The deal, which is expected to close Aug. 16, includes $487.5 million of cash, and 253,333 newly issued shares of Ascent Series A common stock with an agreed value of $20 million, according to the statement. The purchase price, which is subject to agreement at closing, is based upon Security Networks delivering RMR of $8.8 million. Security Networks had 2012 revenues of $78.5 million and adjusted EBITDA2 of $46.5 million
“We want to take the best of Security Networks and the best of Monitronics and put them together so we have the best dealer program in the country,” Monitronics CEO Mike Haislip told Security Systems News.

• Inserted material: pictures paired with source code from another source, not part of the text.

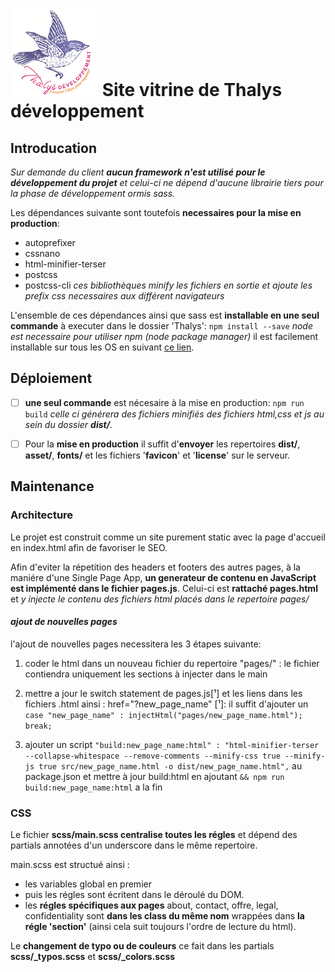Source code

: # ![alt logo](assets/logo-white.webp) Site vitrine de Thalys développement

## Introducation
*Sur demande du client **aucun framework n'est utilisé pour le développement du projet** et celui-ci ne dépend d'aucune librairie tiers pour la phase de développement ormis sass.*

Les dépendances suivante sont toutefois **necessaires pour la mise en production**:
- autoprefixer
- cssnano
- html-minifier-terser
- postcss
- postcss-cli
*ces bibliothèques minify les fichiers en sortie et ajoute les prefix css necessaires aux différent navigateurs* 

L'ensemble de ces dépendances ainsi que sass est **installable en une seul commande** à executer dans le dossier 'Thalys':
`npm install --save`
*node est necessaire pour utiliser npm (node package manager)* il est facilement installable sur tous les OS en suivant [ce lien](https://nodejs.org/fr/download/).

## Déploiement

- [ ] **une seul commande** est nécesaire à la mise en production: `npm run build` *celle ci générera des fichiers minifiés des fichiers html,css et js au sein du dossier **dist/**.*

- [ ] Pour la **mise en production** il suffit d'**envoyer** les repertoires **dist/**, **asset/**, **fonts/** et les fichiers '**favicon**' et '**license**' sur le serveur.

## Maintenance 
### Architecture

Le projet est construit comme un site purement static avec la page d'accueil en index.html afin de favoriser le SEO.

Afin d'eviter la répetition des headers et footers des autres pages, à la maniére d'une Single Page App, **un generateur de contenu en JavaScript est implémenté dans le fichier pages.js**.
Celui-ci est **rattaché pages.html** et *y injecte le contenu des fichiers html placés dans le repertoire pages/*

#### *ajout de nouvelles pages*
l'ajout de nouvelles pages necessitera les 3 étapes suivante:
1. coder le html dans un nouveau fichier du repertoire "pages/" :
  le fichier contiendra uniquement les sections à injecter dans le main

2. mettre a jour le switch statement de pages.js[¹] et les liens dans les fichiers .html ainsi : href="?new_page_name"
[¹]: il suffit d'ajouter un `case "new_page_name" : injectHtml("pages/new_page_name.html");
break;`

3. ajouter un script  `"build:new_page_name:html" : "html-minifier-terser --collapse-whitespace --remove-comments --minify-css true --minify-js true src/new_page_name.html -o dist/new_page_name.html",` au package.json
et mettre à jour build:html en ajoutant `&& npm run build:new_page_name:html` a la fin

### CSS

Le fichier **scss/main.scss centralise toutes les régles** et dépend des partials annotées d'un underscore dans le même repertoire.

main.scss est structué ainsi : 
- les variables global en premier
- puis les régles sont écritent dans le déroulé du DOM.
- les **régles spécifiques aux pages** about, contact, offre, legal, confidentiality sont **dans les class du même nom** wrappées dans **la régle 'section'** (ainsi cela suit toujours l'ordre de lecture du html). 

Le **changement de typo ou de couleurs** ce fait dans les partials **scss/_typos.scss** et **scss/_colors.scss**
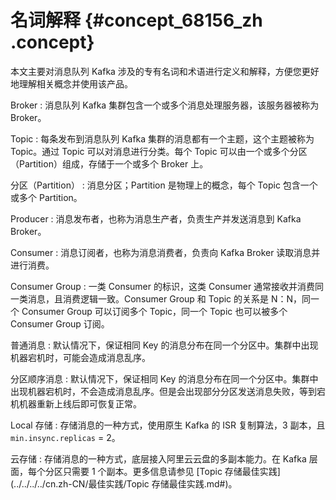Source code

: # 名词解释 {#concept_68156_zh .concept}

本文主要对消息队列 Kafka 涉及的专有名词和术语进行定义和解释，方便您更好地理解相关概念并使用该产品。

 Broker
 :   消息队列 Kafka 集群包含一个或多个消息处理服务器，该服务器被称为 Broker。

  Topic
 :   每条发布到消息队列 Kafka 集群的消息都有一个主题，这个主题被称为 Topic。通过 Topic 可以对消息进行分类。每个 Topic 可以由一个或多个分区（Partition）组成，存储于一个或多个 Broker 上。

  分区（Partition）
 :   消息分区；Partition 是物理上的概念，每个 Topic 包含一个或多个 Partition。

  Producer
 :   消息发布者，也称为消息生产者，负责生产并发送消息到 Kafka Broker。

  Consumer
 :   消息订阅者，也称为消息消费者，负责向 Kafka Broker 读取消息并进行消费。

  Consumer Group
 :   一类 Consumer 的标识，这类 Consumer 通常接收并消费同一类消息，且消费逻辑一致。Consumer Group 和 Topic 的关系是 N：N，同一个 Consumer Group 可以订阅多个 Topic，同一个 Topic 也可以被多个 Consumer Group 订阅。

  普通消息
 :   默认情况下，保证相同 Key 的消息分布在同一个分区中。集群中出现机器宕机时，可能会造成消息乱序。

  分区顺序消息
 :   默认情况下，保证相同 Key 的消息分布在同一个分区中。集群中出现机器宕机时，不会造成消息乱序。但是会出现部分分区发送消息失败，等到宕机机器重新上线后即可恢复正常。

  Local 存储
 :   存储消息的一种方式，使用原生 Kafka 的 ISR 复制算法，3 副本，且 `min.insync.replicas` = 2。

  云存储
 :   存储消息的一种方式，底层接入阿里云云盘的多副本能力。在 Kafka 层面，每个分区只需要 1 个副本。更多信息请参见 [Topic 存储最佳实践](../../../../cn.zh-CN/最佳实践/Topic 存储最佳实践.md#)。

 
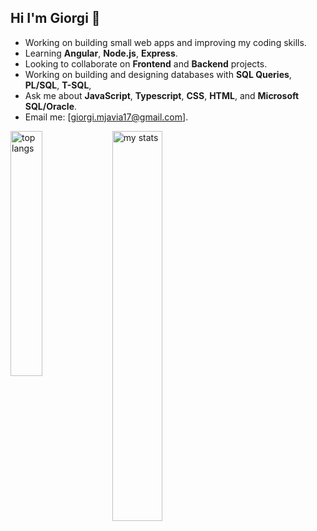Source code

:## Hi I'm Giorgi 👋

-  Working on building small web apps and improving my coding skills.
-  Learning **Angular**, **Node.js**, **Express**.
-  Looking to collaborate on **Frontend** and **Backend** projects.
-  Working on building and designing databases with **SQL Queries**,  **PL/SQL**,  **T-SQL**,
-  Ask me about **JavaScript**, **Typescript**, **CSS**, **HTML**, and **Microsoft SQL/Oracle**.
-  Email me: [giorgi.mjavia17@gmail.com].
  
<img alt="top langs" align="left" width="31.7%" src="https://github-readme-stats.vercel.app/api/top-langs/?username=giorgimjavia&layout=compact" />

<img alt="my stats" align="left" width="40%" src="https://github-readme-stats.vercel.app/api?username=giorgimjavia" />

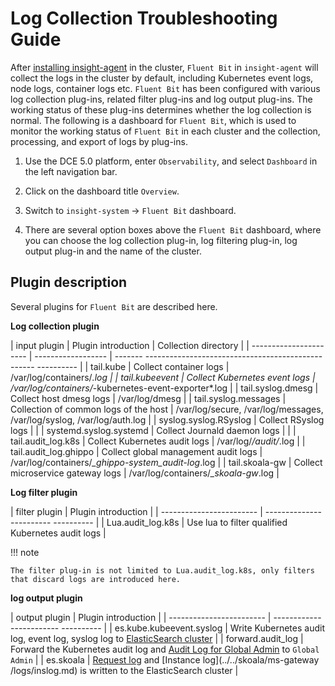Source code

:# Log Collection Troubleshooting Guide

After [installing insight-agent](../user-guide/01quickstart/installagent.md) in the cluster, `Fluent Bit` in `insight-agent` will collect the logs in the cluster by default, including Kubernetes event logs, node logs, container logs etc.
`Fluent Bit` has been configured with various log collection plug-ins, related filter plug-ins and log output plug-ins.
The working status of these plug-ins determines whether the log collection is normal.
The following is a dashboard for `Fluent Bit`, which is used to monitor the working status of `Fluent Bit` in each cluster and the collection, processing, and export of logs by plug-ins.

1. Use the DCE 5.0 platform, enter `Observability`, and select `Dashboard` in the left navigation bar.

    

2. Click on the dashboard title `Overview`.

    

3. Switch to `insight-system` -> `Fluent Bit` dashboard.

    

4. There are several option boxes above the `Fluent Bit` dashboard, where you can choose the log collection plug-in, log filtering plug-in, log output plug-in and the name of the cluster.

    

## Plugin description

Several plugins for `Fluent Bit` are described here.

**Log collection plugin**

| input plugin | Plugin introduction | Collection directory |
| ---------------------- | ------------------ | ------- -------------------------------------------------- ---------- |
| tail.kube | Collect container logs | /var/log/containers/*.log |
| tail.kubeevent | Collect Kubernetes event logs | /var/log/containers/*-kubernetes-event-exporter*.log |
| tail.syslog.dmesg | Collect host dmesg logs | /var/log/dmesg |
| tail.syslog.messages | Collection of common logs of the host | /var/log/secure, /var/log/messages, /var/log/syslog, /var/log/auth.log |
| syslog.syslog.RSyslog | Collect RSyslog logs | |
| systemd.syslog.systemd | Collect Journald daemon logs | |
| tail.audit_log.k8s | Collect Kubernetes audit logs | /var/log/*/audit/*.log |
| tail.audit_log.ghippo | Collect global management audit logs | /var/log/containers/*_ghippo-system_audit-log*.log |
| tail.skoala-gw | Collect microservice gateway logs | /var/log/containers/*_skoala-gw*.log |

**Log filter plugin**

| filter plugin | Plugin introduction |
| ------------------------ | ------------------------ ---------- |
| Lua.audit_log.k8s | Use lua to filter qualified Kubernetes audit logs |

!!! note

    The filter plug-in is not limited to Lua.audit_log.k8s, only filters that discard logs are introduced here.

**log output plugin**

| output plugin | Plugin introduction |
| ------------------------ | ------------------------ ---------- |
| es.kube.kubeevent.syslog | Write Kubernetes audit log, event log, syslog log to [ElasticSearch cluster](../../middleware/elasticsearch/intro/what.md) |
| forward.audit_log | Forward the Kubernetes audit log and [Audit Log for Global Admin](../../ghippo/user-guide/audit-log.md) to `Global Admin` |
| es.skoala | [Request log](../../skoala/ms-gateway/logs/reqlog.md) and [Instance log](../../skoala/ms-gateway /logs/inslog.md) is written to the ElasticSearch cluster |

The combined entity, which will continue to be headquartered in Dallas, “will be a bigger, stronger company that is able to support our dealers and be an even better opportunity for new dealers who want to join the program,” he added. 
Haislip said that all Security networks employees will stay through a transition period and he hopes that most will stay on long term.He said the company will realize operational synergies by combining the 2 companies. He said Security Networks was very well run and has “good people in place, the accounts look like our accounts, and we expect them to perform a lot like our accounts.”
Importantly, the business models of both companies is the substantially the same. “We understand their operation,” Haislip said. Integration of 2 companies “is never easy, but this will not be as difficult as some companies.”